Hello All,
I am trying to deal with leverage, and in setting up the order logic to do so I am running into some issues around NaN values.
What I am trying to do is simply base the order value on the available funds in the portfolio divided by the stock price. The issue was the math with a NaN object. I initially tried to just skip over NaN values:
Here is the code (I have not been able to run a back test because of said errors):
def handle_data(context, data):
results = pipeline_output('my_pipeline')
context.pipeline_results = results.sort_values('SMARatio', ascending=False).iloc[:300]

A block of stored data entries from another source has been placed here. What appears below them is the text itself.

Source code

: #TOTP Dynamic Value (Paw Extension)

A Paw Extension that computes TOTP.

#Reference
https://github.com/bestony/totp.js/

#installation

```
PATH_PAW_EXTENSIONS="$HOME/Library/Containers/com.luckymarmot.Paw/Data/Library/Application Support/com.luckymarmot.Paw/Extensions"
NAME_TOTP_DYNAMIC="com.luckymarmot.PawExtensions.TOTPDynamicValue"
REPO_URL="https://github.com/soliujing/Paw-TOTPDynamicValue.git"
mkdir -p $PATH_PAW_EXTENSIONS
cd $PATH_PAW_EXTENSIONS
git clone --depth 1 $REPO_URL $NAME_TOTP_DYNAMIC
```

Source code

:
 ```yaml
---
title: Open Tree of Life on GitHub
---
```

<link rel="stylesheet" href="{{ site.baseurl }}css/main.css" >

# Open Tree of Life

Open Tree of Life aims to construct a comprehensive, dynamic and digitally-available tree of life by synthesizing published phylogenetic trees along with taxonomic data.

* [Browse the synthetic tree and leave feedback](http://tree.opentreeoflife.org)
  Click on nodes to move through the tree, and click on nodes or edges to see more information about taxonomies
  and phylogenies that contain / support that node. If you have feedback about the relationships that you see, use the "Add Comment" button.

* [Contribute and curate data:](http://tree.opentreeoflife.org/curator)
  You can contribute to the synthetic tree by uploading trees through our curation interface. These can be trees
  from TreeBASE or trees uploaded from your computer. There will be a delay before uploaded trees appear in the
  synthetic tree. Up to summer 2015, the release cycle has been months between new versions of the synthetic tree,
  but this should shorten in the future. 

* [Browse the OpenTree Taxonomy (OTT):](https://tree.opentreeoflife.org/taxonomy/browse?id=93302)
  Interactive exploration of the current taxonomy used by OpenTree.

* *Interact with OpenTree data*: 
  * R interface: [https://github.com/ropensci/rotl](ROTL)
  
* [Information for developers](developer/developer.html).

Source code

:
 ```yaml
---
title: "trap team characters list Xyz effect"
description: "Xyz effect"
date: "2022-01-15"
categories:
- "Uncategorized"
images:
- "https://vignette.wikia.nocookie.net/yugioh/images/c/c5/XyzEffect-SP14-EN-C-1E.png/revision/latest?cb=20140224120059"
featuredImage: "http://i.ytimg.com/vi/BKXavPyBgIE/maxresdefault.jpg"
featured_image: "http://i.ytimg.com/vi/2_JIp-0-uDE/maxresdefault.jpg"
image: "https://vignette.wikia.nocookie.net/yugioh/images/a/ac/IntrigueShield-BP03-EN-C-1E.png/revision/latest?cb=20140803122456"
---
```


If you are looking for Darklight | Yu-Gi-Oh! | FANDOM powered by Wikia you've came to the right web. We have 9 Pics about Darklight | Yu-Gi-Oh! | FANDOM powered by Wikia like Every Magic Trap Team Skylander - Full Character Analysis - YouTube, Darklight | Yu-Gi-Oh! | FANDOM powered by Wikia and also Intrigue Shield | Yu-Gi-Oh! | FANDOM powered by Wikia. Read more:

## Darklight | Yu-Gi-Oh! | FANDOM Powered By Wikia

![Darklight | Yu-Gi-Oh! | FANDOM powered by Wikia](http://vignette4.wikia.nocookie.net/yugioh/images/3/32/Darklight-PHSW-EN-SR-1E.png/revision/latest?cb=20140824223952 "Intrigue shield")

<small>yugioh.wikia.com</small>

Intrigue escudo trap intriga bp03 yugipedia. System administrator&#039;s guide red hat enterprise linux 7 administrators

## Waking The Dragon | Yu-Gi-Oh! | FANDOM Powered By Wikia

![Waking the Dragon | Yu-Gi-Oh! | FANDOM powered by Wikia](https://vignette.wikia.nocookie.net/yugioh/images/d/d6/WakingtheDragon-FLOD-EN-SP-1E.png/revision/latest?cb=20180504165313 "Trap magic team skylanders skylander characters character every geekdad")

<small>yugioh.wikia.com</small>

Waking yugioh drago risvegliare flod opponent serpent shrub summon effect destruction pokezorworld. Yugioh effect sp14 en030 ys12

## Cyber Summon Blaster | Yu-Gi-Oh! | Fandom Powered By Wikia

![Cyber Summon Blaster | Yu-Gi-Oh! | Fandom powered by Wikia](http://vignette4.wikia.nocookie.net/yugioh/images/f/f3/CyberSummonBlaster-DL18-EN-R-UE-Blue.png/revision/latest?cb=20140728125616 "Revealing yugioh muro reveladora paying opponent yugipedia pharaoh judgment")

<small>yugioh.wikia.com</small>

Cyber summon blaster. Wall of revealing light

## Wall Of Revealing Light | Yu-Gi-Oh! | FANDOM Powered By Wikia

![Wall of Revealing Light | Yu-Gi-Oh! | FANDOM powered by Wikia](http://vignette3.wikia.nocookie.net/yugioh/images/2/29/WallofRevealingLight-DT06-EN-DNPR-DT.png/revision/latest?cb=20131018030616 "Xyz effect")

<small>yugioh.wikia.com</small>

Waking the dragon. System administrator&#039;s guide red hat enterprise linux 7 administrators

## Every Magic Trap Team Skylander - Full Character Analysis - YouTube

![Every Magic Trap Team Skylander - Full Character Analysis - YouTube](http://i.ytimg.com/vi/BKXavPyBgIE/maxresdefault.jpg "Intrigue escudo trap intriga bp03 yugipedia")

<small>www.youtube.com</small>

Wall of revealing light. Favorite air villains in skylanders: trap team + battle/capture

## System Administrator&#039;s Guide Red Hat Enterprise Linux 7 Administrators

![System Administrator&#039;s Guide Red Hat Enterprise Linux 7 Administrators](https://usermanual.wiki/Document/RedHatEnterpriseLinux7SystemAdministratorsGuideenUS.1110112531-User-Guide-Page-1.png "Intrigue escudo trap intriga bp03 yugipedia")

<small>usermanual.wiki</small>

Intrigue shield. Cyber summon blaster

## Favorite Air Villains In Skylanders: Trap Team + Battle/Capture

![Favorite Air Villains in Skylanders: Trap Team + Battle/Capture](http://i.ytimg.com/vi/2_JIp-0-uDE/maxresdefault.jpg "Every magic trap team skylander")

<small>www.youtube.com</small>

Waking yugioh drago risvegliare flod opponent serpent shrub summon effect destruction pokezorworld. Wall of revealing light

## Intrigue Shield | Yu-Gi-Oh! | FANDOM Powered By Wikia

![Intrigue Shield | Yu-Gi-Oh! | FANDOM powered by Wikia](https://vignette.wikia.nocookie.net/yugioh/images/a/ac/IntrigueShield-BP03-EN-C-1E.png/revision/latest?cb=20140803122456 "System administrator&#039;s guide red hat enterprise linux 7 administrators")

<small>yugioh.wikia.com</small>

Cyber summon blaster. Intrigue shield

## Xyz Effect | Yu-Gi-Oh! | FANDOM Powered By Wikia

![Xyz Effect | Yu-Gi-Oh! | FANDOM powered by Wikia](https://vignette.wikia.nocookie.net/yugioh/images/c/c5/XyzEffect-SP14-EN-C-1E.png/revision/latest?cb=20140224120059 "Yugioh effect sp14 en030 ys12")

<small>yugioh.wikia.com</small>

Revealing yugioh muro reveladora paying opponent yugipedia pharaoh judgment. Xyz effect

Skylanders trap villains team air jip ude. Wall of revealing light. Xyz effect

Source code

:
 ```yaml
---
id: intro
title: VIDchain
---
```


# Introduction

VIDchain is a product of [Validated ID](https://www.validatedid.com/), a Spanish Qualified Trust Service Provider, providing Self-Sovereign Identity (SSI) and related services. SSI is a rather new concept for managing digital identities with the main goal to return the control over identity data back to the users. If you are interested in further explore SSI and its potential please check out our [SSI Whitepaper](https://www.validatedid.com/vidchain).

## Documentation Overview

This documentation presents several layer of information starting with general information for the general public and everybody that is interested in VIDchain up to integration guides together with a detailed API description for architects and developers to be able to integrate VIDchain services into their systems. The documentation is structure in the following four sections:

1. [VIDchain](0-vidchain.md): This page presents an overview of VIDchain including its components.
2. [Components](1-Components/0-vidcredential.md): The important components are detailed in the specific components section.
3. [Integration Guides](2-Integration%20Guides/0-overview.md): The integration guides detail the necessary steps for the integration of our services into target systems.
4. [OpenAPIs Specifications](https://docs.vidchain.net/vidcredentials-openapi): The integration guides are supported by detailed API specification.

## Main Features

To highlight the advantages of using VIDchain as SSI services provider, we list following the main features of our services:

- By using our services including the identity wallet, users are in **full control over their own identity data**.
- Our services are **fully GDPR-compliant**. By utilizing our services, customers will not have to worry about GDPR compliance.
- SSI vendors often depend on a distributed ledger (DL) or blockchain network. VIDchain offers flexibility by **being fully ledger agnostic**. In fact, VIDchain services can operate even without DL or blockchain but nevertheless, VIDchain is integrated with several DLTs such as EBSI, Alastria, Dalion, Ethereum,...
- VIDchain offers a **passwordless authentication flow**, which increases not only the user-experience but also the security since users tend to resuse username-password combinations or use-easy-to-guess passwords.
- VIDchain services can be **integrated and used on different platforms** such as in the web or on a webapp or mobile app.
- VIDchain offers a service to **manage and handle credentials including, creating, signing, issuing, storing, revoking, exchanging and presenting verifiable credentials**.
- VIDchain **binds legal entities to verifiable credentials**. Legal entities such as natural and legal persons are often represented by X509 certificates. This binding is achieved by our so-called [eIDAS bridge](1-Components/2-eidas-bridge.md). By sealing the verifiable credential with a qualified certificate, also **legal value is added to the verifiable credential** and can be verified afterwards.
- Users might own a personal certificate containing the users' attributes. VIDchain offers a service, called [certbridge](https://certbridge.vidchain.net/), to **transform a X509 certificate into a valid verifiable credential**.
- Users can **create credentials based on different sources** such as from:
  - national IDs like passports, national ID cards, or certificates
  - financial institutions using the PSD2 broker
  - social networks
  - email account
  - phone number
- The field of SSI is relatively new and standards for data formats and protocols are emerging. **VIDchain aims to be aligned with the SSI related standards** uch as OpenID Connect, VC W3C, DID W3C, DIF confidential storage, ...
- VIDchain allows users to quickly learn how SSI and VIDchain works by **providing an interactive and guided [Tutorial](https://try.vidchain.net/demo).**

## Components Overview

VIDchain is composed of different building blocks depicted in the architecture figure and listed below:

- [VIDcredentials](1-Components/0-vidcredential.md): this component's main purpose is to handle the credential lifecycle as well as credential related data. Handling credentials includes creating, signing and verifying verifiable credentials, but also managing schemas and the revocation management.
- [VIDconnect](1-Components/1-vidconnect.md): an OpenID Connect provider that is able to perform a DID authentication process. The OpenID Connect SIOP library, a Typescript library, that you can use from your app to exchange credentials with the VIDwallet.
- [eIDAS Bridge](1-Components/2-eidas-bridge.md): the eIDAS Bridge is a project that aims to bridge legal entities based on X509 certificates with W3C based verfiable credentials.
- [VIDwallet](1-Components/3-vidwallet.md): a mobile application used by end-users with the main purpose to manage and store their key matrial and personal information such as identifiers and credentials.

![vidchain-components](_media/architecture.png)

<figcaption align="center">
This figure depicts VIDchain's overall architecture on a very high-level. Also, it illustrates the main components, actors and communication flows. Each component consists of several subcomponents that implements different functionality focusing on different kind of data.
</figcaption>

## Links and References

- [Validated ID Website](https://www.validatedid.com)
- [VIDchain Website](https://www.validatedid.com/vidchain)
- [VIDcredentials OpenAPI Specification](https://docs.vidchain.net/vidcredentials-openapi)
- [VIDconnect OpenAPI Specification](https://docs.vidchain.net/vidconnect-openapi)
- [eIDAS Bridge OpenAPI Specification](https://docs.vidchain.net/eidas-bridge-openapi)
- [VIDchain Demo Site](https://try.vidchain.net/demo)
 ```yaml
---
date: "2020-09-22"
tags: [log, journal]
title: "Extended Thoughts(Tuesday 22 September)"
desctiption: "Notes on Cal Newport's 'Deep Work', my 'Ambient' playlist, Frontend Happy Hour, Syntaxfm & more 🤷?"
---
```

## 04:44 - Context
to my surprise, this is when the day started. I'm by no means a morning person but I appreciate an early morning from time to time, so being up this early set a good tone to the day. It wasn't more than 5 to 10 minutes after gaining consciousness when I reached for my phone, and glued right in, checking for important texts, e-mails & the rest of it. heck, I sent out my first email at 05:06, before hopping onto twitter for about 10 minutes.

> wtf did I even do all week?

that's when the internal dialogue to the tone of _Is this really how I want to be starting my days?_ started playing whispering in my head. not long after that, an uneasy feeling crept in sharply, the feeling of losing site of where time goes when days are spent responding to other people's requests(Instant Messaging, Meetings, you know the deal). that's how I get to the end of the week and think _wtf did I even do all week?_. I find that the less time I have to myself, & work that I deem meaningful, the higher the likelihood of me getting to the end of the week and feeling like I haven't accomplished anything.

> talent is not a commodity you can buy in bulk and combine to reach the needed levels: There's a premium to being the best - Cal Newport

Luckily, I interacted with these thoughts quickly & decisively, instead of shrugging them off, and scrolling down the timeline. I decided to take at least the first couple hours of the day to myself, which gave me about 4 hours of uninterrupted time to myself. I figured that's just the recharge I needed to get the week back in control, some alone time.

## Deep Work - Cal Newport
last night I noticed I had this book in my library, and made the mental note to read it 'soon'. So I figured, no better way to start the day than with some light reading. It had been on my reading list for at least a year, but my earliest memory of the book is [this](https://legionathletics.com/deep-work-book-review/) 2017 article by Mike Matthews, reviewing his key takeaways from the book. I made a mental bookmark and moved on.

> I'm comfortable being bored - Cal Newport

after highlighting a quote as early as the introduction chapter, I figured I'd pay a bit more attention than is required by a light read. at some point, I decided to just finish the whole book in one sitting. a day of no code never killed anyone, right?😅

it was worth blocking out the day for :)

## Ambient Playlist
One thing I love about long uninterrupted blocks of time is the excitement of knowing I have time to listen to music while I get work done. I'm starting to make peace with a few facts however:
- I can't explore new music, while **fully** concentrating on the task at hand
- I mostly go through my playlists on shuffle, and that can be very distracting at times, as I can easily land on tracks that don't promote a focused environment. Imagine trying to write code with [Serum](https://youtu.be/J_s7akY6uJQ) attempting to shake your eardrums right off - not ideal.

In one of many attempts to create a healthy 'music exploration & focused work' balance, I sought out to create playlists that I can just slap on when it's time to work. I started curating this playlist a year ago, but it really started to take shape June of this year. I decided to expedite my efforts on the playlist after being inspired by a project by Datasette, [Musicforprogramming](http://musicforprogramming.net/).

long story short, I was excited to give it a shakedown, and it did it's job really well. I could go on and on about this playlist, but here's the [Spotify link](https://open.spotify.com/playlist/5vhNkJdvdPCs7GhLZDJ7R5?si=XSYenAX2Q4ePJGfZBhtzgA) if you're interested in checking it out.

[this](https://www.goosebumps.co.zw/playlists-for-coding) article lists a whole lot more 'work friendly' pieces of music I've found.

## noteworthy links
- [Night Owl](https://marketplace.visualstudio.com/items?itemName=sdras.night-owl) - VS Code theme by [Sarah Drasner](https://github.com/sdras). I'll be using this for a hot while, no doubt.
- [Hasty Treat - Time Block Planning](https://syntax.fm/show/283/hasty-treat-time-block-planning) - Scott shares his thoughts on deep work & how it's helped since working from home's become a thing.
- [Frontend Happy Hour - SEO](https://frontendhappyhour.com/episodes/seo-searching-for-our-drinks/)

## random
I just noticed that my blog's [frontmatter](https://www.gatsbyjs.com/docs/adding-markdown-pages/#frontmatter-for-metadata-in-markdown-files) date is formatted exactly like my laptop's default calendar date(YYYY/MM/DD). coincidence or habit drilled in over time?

for stocks in context.pipeline_results:
cash = context.portfolio.cash
stock_value = context.pipeline_results.Close
if np.isnan(stock_value) == False:
try:
#Order Logic
except:
return
The Error (if np.isnan(stock_value) == False:):
ValueError: The truth value of a Series is ambiguous. Use a.empty, a.bool(), a.item(), a.any() or a.all().
I get the same error this way:
def handle_data(context, data):
results = pipeline_output('my_pipeline')
context.pipeline_results = results.sort_values('SMARatio', ascending=False).iloc[:300]
for stocks in context.pipeline_results:
cash = context.portfolio.cash
stock_value = context.pipeline_results.Close
stock_value[np.isnan(stock_value)] = 0
if stock_value != 0.0:
purchase_target = (cash/stock_value)
I can convert the NaN values to zeros before any math, but then I have an issue with infinities. So I would prefer to handle NaNs within an IF Statement.